Название: Yours, Mine...or Ours?
Автор: Karen Templeton
Издательство: HarperCollins
Жанр: Контркультура
Серия: Mills & Boon Cherish
isbn: 9781408910450
isbn:
Chapter Two
“Let me guess,” Kevin said as they made their way back to the car. “You’re about to bust something trying to figure out what to do about this new wrinkle.”
Rudy waited until Stacey, who’d run ahead, was out of earshot before he replied, “Yeah. Nothin’ worse than being the bad guy when it’s not even your fault. I mean, if there wasn’t a will—”
“Then I would think legally you’re in the clear,” his brother said, halting in front of a gated sports equipment store. “Not that I’m any expert, but like you said, you didn’t do anything wrong. Now, what I’m wondering is, what you’re gonna do about Violet?”
Rudy frowned at him, tempted to think he’d liked his brother better when he’d been a stoner and too out of it to stick his nose in. “What makes you think I should do anything about Violet?”
Kevin chuckled.
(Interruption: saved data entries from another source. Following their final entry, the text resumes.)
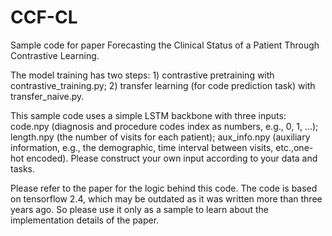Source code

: # CCF-CL
Sample code for paper Forecasting the Clinical Status of a Patient Through Contrastive Learning.

The model training has two steps: 1) contrastive pretraining with contrastive_training.py; 2) transfer learning (for code prediction task) with transfer_naive.py.

This sample code uses a simple LSTM backbone with three inputs: code.npy (diagnosis and procedure codes index as numbers, e.g., 0, 1, ...); length.npy (the number of visits for each patient); aux_info.npy (auxiliary information, e.g., the demographic, time interval between visits, etc.,one-hot encoded). Please construct your own input according to your data and tasks.

Please refer to the paper for the logic behind this code. The code is based on tensorflow 2.4, which may be outdated as it was written more than three years ago. So please use it only as a sample to learn about the implementation details of the paper. 
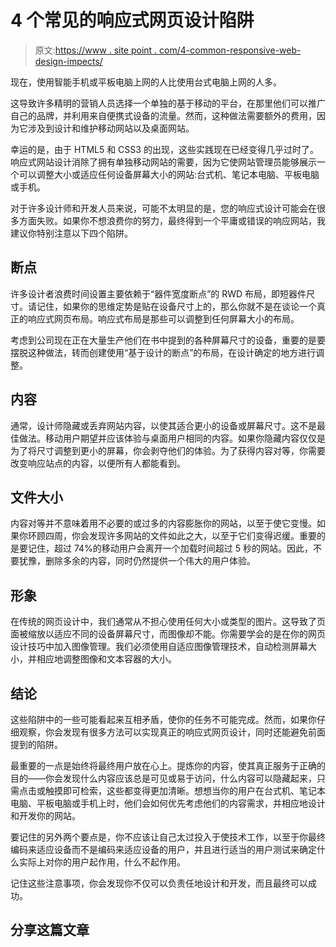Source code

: # 4 个常见的响应式网页设计陷阱

> 原文:[https://www . site point . com/4-common-responsive-web-design-impects/](https://www.sitepoint.com/4-common-responsive-web-design-pitfalls/)

现在，使用智能手机或平板电脑上网的人比使用台式电脑上网的人多。

这导致许多精明的营销人员选择一个单独的基于移动的平台，在那里他们可以推广自己的品牌，并利用来自便携式设备的流量。然而，这种做法需要额外的费用，因为它涉及到设计和维护移动网站以及桌面网站。

幸运的是，由于 HTML5 和 CSS3 的出现，这些实践现在已经变得几乎过时了。响应式网站设计消除了拥有单独移动网站的需要，因为它使网站管理员能够展示一个可以调整大小或适应任何设备屏幕大小的网站:台式机、笔记本电脑、平板电脑或手机。

对于许多设计师和开发人员来说，可能不太明显的是，您的响应式设计可能会在很多方面失败。如果你不想浪费你的努力，最终得到一个平庸或错误的响应网站，我建议你特别注意以下四个陷阱。

## 断点

许多设计者浪费时间设置主要依赖于“器件宽度断点”的 RWD 布局，即短器件尺寸。请记住，如果你的思维定势是贴在设备尺寸上的，那么你就不是在谈论一个真正的响应式网页布局。响应式布局是那些可以调整到任何屏幕大小的布局。

考虑到公司现在正在大量生产他们在书中提到的各种屏幕尺寸的设备，重要的是要摆脱这种做法，转而创建使用“基于设计的断点”的布局，在设计确定的地方进行调整。

## 内容

通常，设计师隐藏或丢弃网站内容，以使其适合更小的设备或屏幕尺寸。这不是最佳做法。移动用户期望并应该体验与桌面用户相同的内容。如果你隐藏内容仅仅是为了将尺寸调整到更小的屏幕，你会剥夺他们的体验。为了获得内容对等，你需要改变响应站点的内容，以便所有人都能看到。

## 文件大小

内容对等并不意味着用不必要的或过多的内容膨胀你的网站，以至于使它变慢。如果你环顾四周，你会发现许多网站的文件如此之大，以至于它们变得迟缓。重要的是要记住，超过 74%的移动用户会离开一个加载时间超过 5 秒的网站。因此，不要犹豫，删除多余的内容，同时仍然提供一个伟大的用户体验。

## 形象

在传统的网页设计中，我们通常从不担心使用任何大小或类型的图片。这导致了页面被缩放以适应不同的设备屏幕尺寸，而图像却不能。你需要学会的是在你的网页设计技巧中加入图像管理。我们必须使用自适应图像管理技术，自动检测屏幕大小，并相应地调整图像和文本容器的大小。

## 结论

这些陷阱中的一些可能看起来互相矛盾，使你的任务不可能完成。然而，如果你仔细观察，你会发现有很多方法可以实现真正的响应式网页设计，同时还能避免前面提到的陷阱。

最重要的一点是始终将最终用户放在心上。提炼你的内容，使其真正服务于正确的目的——你会发现什么内容应该总是可见或易于访问，什么内容可以隐藏起来，只需点击或触摸即可检索，这些都变得更加清晰。想想当你的用户在台式机、笔记本电脑、平板电脑或手机上时，他们会如何优先考虑他们的内容需求，并相应地设计和开发你的网站。

要记住的另外两个要点是，你不应该让自己太过投入于使技术工作，以至于你最终编码来适应设备而不是编码来适应设备的用户，并且进行适当的用户测试来确定什么实际上对你的用户起作用，什么不起作用。

记住这些注意事项，你会发现你不仅可以负责任地设计和开发，而且最终可以成功。

## 分享这篇文章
Rudy sighed. Okay, so those damn pale green eyes were burned into his brain, along with all that I could fix you crap. Which was really stupid because maybe—maybe—Rudy could fix a house, but fixing women wasn’t part of his job description. Especially since, if memory served, women didn’t generally take kindly to being fixed.
But the more Darla, the other waitress, had yakked away about Violet’s situation, the more Rudy realized he had to do something. He’d had no idea, obviously, when he’d bought the place that the old lady had promised to leave it to Violet—
“Da-ad!” Stacey called, hopping up and down beside the car, her hands jammed inside her vest pockets. “Hello? Open the door?”
“Oh, sorry,” he mumbled, hitting the remote on his key chain. The car be-booped itself unlocked. Stacey yanked open the door and scrambled inside, slamming it shut again.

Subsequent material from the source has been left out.